School of History
ANU College of Arts and Social Sciences
Dr Alexander Cook is a Lecturer in the School of History, Research School of Social Sciences, and is affiliated with the Centre for European Studies, the Centre of Early Modern Studies and the French Research Cluster.
Dr Cook is an intellectual and cultural historian whose interests centre upon Britain, France and their colonial worlds from the eighteenth century. He is interested in politics and political thought, empire, consumption and culture amongst other things. He studies and teaches the Enlightenment and the French Revolution. Much of his personal research is focused upon the social history of ideas. Dr Cook analyses the way in which ideas, texts and images are taken up, adapted and used in social situations. He also has a strong interest in the uses of history in both the past and the present.

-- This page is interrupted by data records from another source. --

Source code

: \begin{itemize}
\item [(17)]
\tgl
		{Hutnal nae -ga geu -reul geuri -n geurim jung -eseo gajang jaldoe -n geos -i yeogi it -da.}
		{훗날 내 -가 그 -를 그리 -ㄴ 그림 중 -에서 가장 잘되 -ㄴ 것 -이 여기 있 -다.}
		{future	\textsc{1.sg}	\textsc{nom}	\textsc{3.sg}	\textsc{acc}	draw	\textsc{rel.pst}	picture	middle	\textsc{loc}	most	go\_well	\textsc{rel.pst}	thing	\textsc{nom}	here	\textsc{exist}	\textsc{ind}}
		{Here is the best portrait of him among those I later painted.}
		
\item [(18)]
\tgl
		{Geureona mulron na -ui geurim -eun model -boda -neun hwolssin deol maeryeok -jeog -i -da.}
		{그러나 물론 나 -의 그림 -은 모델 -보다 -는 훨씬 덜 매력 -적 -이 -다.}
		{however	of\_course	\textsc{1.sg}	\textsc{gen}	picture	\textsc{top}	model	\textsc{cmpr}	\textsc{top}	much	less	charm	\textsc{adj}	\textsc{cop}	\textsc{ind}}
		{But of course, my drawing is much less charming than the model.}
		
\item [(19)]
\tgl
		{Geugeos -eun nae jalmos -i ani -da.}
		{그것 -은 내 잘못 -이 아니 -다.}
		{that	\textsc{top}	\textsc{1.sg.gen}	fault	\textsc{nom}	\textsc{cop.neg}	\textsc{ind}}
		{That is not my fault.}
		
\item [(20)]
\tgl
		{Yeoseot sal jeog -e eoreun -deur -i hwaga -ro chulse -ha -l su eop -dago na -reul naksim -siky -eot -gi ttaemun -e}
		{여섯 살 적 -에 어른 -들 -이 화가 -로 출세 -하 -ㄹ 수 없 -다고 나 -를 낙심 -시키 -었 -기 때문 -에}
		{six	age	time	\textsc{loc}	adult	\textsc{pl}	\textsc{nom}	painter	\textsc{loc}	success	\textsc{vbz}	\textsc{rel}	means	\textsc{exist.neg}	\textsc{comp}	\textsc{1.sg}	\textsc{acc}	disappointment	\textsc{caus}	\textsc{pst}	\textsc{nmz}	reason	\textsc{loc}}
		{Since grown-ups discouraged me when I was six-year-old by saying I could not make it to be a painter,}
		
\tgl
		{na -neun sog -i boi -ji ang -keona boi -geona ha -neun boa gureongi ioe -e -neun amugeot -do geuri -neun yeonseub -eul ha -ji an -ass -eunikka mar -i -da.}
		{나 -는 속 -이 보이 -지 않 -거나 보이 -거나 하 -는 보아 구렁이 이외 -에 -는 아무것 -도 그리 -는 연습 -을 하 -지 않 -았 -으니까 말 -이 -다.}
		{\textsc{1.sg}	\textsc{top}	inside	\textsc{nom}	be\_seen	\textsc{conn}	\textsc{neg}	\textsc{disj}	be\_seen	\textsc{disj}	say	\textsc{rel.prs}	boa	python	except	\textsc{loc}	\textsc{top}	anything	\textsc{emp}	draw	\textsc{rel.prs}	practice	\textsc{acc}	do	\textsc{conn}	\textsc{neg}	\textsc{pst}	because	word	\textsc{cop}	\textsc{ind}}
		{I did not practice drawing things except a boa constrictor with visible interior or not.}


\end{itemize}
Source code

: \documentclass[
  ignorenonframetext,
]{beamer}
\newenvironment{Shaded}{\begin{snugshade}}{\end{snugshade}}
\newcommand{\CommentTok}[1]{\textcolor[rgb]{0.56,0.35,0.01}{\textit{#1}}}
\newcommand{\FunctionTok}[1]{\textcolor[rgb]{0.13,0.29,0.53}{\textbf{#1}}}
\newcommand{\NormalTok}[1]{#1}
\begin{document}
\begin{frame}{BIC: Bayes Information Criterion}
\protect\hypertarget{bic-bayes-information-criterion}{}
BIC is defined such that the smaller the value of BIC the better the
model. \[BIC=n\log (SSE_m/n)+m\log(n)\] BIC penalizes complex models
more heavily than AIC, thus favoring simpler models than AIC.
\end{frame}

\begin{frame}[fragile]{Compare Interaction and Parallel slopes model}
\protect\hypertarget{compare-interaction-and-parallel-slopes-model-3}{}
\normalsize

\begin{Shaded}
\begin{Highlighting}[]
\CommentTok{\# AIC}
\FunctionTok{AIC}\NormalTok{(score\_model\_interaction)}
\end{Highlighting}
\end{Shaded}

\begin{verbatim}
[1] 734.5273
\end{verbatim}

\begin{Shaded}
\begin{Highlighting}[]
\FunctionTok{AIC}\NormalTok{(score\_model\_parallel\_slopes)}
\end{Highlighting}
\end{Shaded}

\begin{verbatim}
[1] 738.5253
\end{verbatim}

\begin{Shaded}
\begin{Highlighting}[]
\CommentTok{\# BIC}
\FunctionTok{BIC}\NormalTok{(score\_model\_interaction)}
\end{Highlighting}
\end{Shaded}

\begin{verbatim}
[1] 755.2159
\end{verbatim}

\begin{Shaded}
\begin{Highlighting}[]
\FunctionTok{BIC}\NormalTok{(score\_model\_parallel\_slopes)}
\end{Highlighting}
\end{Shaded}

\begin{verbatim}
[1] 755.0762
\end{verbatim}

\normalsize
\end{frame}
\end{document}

He completed graduate study at the University of Cambridge. During this time he also participated in a range of historical projects with the BBC and worked on exhibitions at the National Library of Australia and the National Museum of Australia. After a brief period as a post-doctoral scholar at the University of Queensland, Dr Cook returned to ANU where he now teaches British and European history, as well as historical theory and method.
From 2013 to 2016, Dr Cook served as co-Editor of History Australia, the journal of the Australian Historical Association. From 2017 to 2020 he was President of the George Rude Society, the association for historians of France in Australia.
Dr Cook was a Chief Investigator on the ARC funded Discovery Project ‘Revolutionary Voyages’, a colloborative project involving historians from Australia, France and the United States, which explores the history of scientific expeditions and voyages of discovery during the era of the French Revolution.